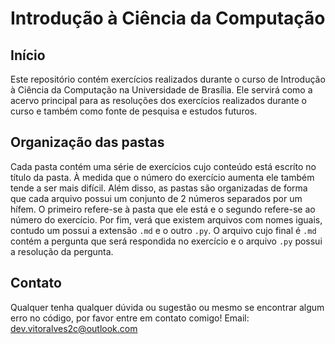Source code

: # Introdução à Ciência da Computação

## Início

Este repositório contém exercícios realizados durante o curso de Introdução à Ciência da Computação na Universidade de Brasília.
Ele servirá como a acervo principal para as resoluções dos exercícios realizados durante o curso e também como fonte de pesquisa e estudos futuros.

## Organização das pastas

Cada pasta contém uma série de exercícios cujo conteúdo está escríto no título da pasta. À medida que o número do exercício aumenta ele também tende a ser mais difícil. Além disso, as pastas são organizadas de forma que cada arquivo possui um conjunto de 2 números separados por um hífem. O primeiro refere-se à pasta que ele está e o segundo refere-se ao número do exercício. Por fim, verá que existem arquivos com nomes iguais, contudo um possui a extensão `.md` e o outro `.py`. O arquivo cujo final é `.md` contém a pergunta que será respondida no exercício e o arquivo `.py` possui a resolução da pergunta.

## Contato
Qualquer tenha qualquer dúvida ou sugestão ou mesmo se encontrar algum erro no código, por favor entre em contato comigo!
Email: dev.vitoralves2c@outlook.com
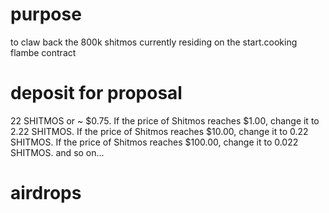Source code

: # purpose
to claw back the 800k shitmos currently residing on the start.cooking flambe contract



# deposit for proposal
22 SHITMOS or ~ $0.75. 
If the price of Shitmos reaches $1.00, change it to 2.22 SHITMOS.
If the price of Shitmos reaches $10.00, change it to 0.22 SHITMOS.
If the price of Shitmos reaches $100.00, change it to 0.022 SHITMOS.
and so on...

# airdrops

========

-- Problem --
Examine the listing and count its lines containing the word "Ciência". State the count alone.

-- Expected answer --
2